Alvin and the Chipmunks: Chipwrecked

G for helium voices, chipmunk mating rituals, all the things you never really missed about the old TV show

Release Date: December 16, 2011

Now, don’t roll your eyes. Don’t mock. Don’t say that this is just another case of Hollywood grinding up the carcass of a dead franchise, mixing in pop music, and feeding the meaty sludge to our children.

This movie is more than that: It’s also a proud example of the “Title pun first, storyline second” school of filmmaking.

Somehow managing to make 1 minute and 47 seconds feel long, the trailer shows us several jokes in their entirety: set-up, punchline, and follow-through. You have to admire the filmmakers’ confidence in their material, if nothing else.
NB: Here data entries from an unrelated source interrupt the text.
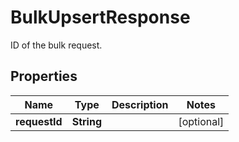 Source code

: 

# BulkUpsertResponse

ID of the bulk request.

## Properties

| Name | Type | Description | Notes |
|------------ | ------------- | ------------- | -------------|
|**requestId** | **String** |  |  [optional] |



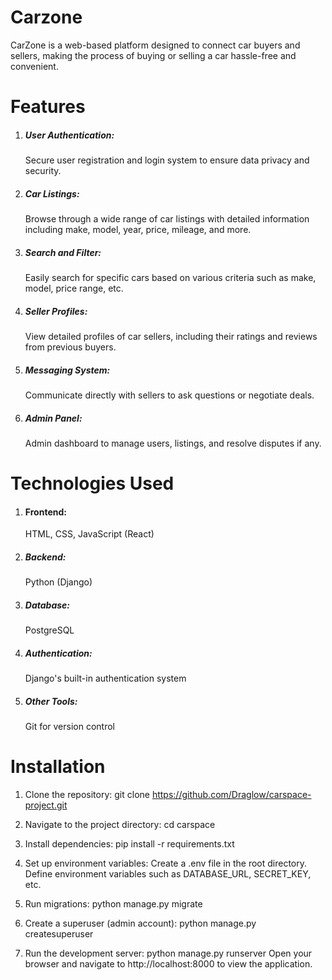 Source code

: <h1>Carzone</h1>
    CarZone is a web-based platform designed to connect car buyers and sellers, 
    making the process of buying or selling a car hassle-free and convenient.

<h1>Features</h1>

 1. <h5>User Authentication:</h5> Secure user registration and login system to ensure data privacy and security.
 2. <h5>Car Listings:</h5> Browse through a wide range of car listings with detailed information including make, model, year, price, mileage, and more.
 3. <h5>Search and Filter:</h5> Easily search for specific cars based on various criteria such as make, model, price range, etc.
 4. <h5>Seller Profiles:</h5> View detailed profiles of car sellers, including their ratings and reviews from previous buyers.
 5. <h5>Messaging System:</h5> Communicate directly with sellers to ask questions or negotiate deals.
 6. <h5>Admin Panel:</h5> Admin dashboard to manage users, listings, and resolve disputes if any.

<h1>Technologies Used</h1>

 1. <h4>Frontend:</h4> HTML, CSS, JavaScript (React)
 2. <h5>Backend:</h5> Python (Django)
 3. <h5>Database:</h5> PostgreSQL
 4. <h5>Authentication:</h5> Django's built-in authentication system
 5. <h5>Other Tools:</h5> Git for version control

<h1>Installation</h1>

1. Clone the repository:
 git clone https://github.com/Draglow/carspace-project.git
 
2. Navigate to the project directory:
 cd carspace

3. Install dependencies:
 pip install -r requirements.txt
 
4. Set up environment variables:
  Create a .env file in the root directory.
  Define environment variables such as DATABASE_URL, SECRET_KEY, etc.

6. Run migrations:
  python manage.py migrate
  
7. Create a superuser (admin account):
 python manage.py createsuperuser

8. Run the development server:
  python manage.py runserver
  Open your browser and navigate to http://localhost:8000 to view the application.
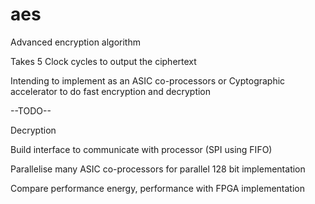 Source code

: # aes

Advanced encryption algorithm

Takes 5 Clock cycles to output the ciphertext

Intending to implement as an ASIC co-processors or Cyptographic accelerator to do fast encryption and decryption 

--TODO--

Decryption 

Build interface to communicate with processor (SPI using FIFO)

Parallelise many ASIC co-processors for parallel 128 bit implementation

Compare performance energy, performance with FPGA implementation
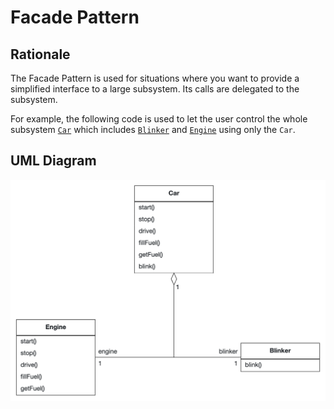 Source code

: # Facade Pattern

## Rationale

The Facade Pattern is used for situations where you want to provide a simplified interface to a large subsystem.
Its calls are delegated to the subsystem.

For example, the following code is used to let the user control the whole subsystem [`Car`](Car.java) which includes 
[`Blinker`](Blinker.java) and [`Engine`](Engine.java) using only the `Car`.

## UML Diagram

![UML](./facade_diagram.png)
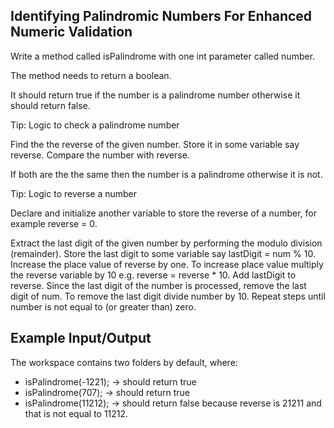 ## Identifying Palindromic Numbers For Enhanced Numeric Validation

Write a method called isPalindrome with one int parameter called number.

The method needs to return a boolean.

It should return true if the number is a palindrome number otherwise it should return false. 

Tip: Logic to check a palindrome number

Find the the reverse of the given number. Store it in some variable say reverse. Compare the number with reverse. 

If both are the the same then the number is a palindrome otherwise it is not.

Tip: Logic to reverse a number

Declare and initialize another variable to store the reverse of a number, for example reverse = 0. 

Extract the last digit of the given number by performing the modulo division (remainder). 
Store the last digit to some variable say lastDigit = num % 10. 
Increase the place value of reverse by one.
To increase place value multiply the reverse variable by 10 e.g. reverse = reverse * 10.
Add lastDigit to reverse. 
Since the last digit of the number is processed, remove the last digit of num. To remove the last digit divide number by 10. 
Repeat steps until number is not equal to (or greater than) zero. 


## Example Input/Output
The workspace contains two folders by default, where:
- isPalindrome(-1221); → should return true
- isPalindrome(707); → should return true
- isPalindrome(11212); → should return false because reverse is 21211 and that is not equal to 11212.

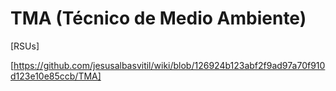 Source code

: # TMA (Técnico de Medio Ambiente)
[RSUs]

[https://github.com/jesusalbasvitil/wiki/blob/126924b123abf2f9ad97a70f910d123e10e85ccb/TMA]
And probably nothing else.

They’re also very confident in the comedic value of Jason Lee screaming the name “Alvin.” In fact, you may be laughing so hard from the first scream that you’ll miss the second one when it comes around literally 20 seconds later. If they keep up that same pace during the entire 87-minute film, then good for them, and God help the rest of us.

For some fun with a comedy-loving friend, try the following gentle prank:

You: Are you going to see the new movie that comes out this week? The one with Amy Poehler, David Cross, Anna Farris, Justin Long, and Christina Applegate?

Your Friend: Hey, that’s not a bad cast. What’s it called?

You: “Alvin and the Chipmunks: Chip-Wrecked.”